Toen het al ochtend geworden was, stond Jezus aan de oever, maar de discipelen wisten niet dat het Jezus was.
Johannes 21 vers 4
Niet lang na de opstanding van de Heere Jezus zei Petrus tegen een paar medediscipelen dat hij wilde gaan vissen. Hoewel de Heiland hem had geroepen om Hem te volgen en visser van mensen te worden, keerde hij terug naar zijn oude beroep. Het gevolg was dat de ogen van de discipelen voor hun Meester werden verduisterd.
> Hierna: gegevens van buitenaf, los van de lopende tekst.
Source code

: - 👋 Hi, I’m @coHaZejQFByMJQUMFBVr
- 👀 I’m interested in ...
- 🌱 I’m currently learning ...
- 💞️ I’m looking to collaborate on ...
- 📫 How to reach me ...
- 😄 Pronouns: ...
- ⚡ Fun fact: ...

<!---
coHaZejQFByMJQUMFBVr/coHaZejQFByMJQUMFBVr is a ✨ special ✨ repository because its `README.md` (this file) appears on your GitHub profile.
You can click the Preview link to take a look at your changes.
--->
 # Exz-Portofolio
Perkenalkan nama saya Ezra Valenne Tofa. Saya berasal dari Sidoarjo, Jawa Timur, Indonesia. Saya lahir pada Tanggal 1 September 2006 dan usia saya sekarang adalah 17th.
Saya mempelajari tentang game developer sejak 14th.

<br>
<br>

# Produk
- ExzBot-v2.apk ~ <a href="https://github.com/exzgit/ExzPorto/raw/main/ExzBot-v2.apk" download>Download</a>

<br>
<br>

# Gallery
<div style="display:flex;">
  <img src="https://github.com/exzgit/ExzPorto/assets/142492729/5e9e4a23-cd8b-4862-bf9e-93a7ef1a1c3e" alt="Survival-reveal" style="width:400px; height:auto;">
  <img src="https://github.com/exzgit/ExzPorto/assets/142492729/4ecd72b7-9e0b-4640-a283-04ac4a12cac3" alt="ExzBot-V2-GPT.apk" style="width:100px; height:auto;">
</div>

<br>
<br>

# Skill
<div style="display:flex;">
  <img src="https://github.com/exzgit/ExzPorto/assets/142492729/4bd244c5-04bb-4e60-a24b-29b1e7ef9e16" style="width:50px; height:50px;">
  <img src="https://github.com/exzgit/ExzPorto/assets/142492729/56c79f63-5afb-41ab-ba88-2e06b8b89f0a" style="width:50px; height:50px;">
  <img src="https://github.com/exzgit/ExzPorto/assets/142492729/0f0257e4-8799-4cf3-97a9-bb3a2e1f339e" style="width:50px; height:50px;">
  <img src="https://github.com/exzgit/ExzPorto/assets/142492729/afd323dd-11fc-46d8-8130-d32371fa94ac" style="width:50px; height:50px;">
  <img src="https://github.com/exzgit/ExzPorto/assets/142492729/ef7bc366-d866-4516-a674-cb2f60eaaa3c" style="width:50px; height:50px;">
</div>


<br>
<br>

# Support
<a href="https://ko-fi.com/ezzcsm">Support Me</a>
Ze herkenden Hem niet.
Bij onze bekering hebben we met ons vroegere leven gebroken en ons van de wereld afgezonderd. Hoe gemakkelijk kunnen we na verloop van tijd, als het ‘eerste vuur’ een beetje is gedoofd, bepaalde dingen weer in ons leven toelaten! Wat is het gevolg? We verliezen de Heere Jezus uit het oog!
Toen we ons inspanden om vissen te vangen, en dat helemaal niet lukte, begrepen we niet eens dat de Meester daardoor tot ons sprak! We verzetten ons ertegen en vonden de tegenslag oneerlijk.
Gelukkig liep de Heere Jezus niet weg. Hij wachtte op de oever en sprak de discipelen aan. Hij wil ons terugbrengen. Zijn geduld is Goddelijk groot!